(Saved data entries)
= = =

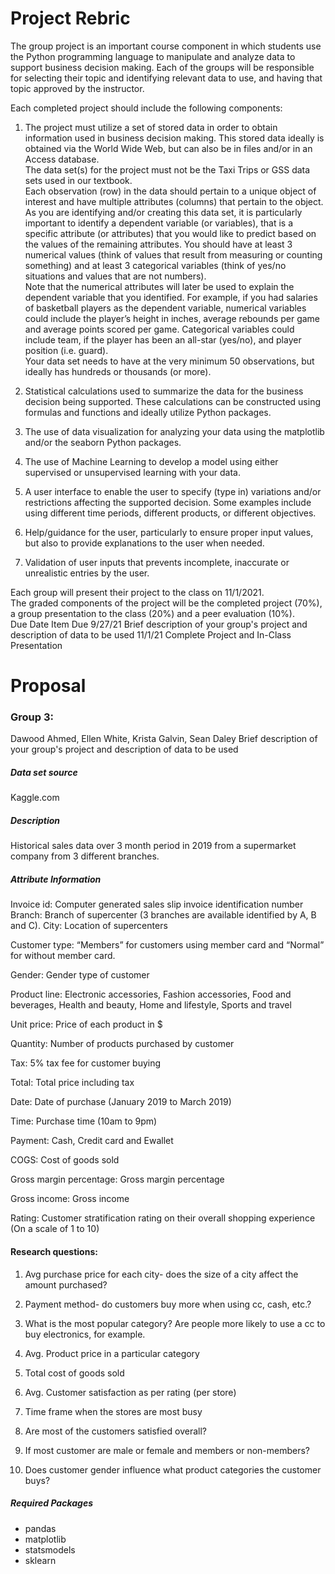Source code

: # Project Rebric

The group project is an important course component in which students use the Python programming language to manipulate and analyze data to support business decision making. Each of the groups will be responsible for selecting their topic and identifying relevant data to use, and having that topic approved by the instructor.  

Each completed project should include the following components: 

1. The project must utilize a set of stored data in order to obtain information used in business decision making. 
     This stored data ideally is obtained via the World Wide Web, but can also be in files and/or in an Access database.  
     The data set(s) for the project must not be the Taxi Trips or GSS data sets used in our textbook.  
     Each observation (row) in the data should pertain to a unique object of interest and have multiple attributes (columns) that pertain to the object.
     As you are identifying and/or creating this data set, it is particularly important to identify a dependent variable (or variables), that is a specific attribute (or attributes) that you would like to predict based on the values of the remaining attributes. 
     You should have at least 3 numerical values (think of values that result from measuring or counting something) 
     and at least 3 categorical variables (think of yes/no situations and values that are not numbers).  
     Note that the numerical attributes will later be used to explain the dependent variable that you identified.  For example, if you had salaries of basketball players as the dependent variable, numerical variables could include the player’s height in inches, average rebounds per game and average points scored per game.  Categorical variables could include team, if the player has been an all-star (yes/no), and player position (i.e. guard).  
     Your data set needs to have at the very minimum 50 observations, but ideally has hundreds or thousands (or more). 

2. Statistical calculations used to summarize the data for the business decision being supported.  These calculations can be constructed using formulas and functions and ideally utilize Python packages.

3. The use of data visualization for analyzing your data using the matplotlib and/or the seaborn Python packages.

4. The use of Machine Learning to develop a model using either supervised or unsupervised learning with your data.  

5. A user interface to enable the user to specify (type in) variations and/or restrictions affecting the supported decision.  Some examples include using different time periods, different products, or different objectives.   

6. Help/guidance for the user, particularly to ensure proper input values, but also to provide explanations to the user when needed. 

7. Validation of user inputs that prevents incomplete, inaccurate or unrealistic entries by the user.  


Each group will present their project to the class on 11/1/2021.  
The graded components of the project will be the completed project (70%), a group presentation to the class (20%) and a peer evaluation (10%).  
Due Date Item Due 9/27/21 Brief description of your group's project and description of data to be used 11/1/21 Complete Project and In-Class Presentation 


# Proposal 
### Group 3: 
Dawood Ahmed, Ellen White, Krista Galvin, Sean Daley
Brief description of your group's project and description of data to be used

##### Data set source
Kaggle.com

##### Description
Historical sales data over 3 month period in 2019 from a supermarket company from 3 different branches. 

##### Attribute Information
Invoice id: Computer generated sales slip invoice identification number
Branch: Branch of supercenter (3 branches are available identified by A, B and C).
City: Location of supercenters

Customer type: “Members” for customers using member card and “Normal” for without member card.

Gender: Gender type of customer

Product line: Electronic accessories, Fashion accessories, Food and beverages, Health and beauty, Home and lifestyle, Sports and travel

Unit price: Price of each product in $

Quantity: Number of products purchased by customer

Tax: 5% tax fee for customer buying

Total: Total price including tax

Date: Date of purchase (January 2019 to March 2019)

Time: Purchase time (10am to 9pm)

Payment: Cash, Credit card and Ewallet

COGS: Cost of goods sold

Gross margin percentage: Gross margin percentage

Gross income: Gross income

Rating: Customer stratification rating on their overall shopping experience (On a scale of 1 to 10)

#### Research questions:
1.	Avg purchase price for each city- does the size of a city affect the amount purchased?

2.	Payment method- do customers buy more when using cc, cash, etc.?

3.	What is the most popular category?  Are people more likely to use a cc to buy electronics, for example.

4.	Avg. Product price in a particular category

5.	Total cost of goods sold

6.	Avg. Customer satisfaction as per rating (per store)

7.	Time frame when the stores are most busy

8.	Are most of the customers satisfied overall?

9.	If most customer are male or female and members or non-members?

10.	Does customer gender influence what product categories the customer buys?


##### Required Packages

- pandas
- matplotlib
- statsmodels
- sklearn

= = =

### ASSIGNMENT:
Only lines holding the word "values" belong in the answer; copy all of them from the records.

### EXERCISE SOLUTION:
     As you are identifying and/or creating this data set, it is particularly important to identify a dependent variable (or variables), that is a specific attribute (or attributes) that you would like to predict based on the values of the remaining attributes. 
     You should have at least 3 numerical values (think of values that result from measuring or counting something) 
     and at least 3 categorical variables (think of yes/no situations and values that are not numbers).  
6. Help/guidance for the user, particularly to ensure proper input values, but also to provide explanations to the user when needed. 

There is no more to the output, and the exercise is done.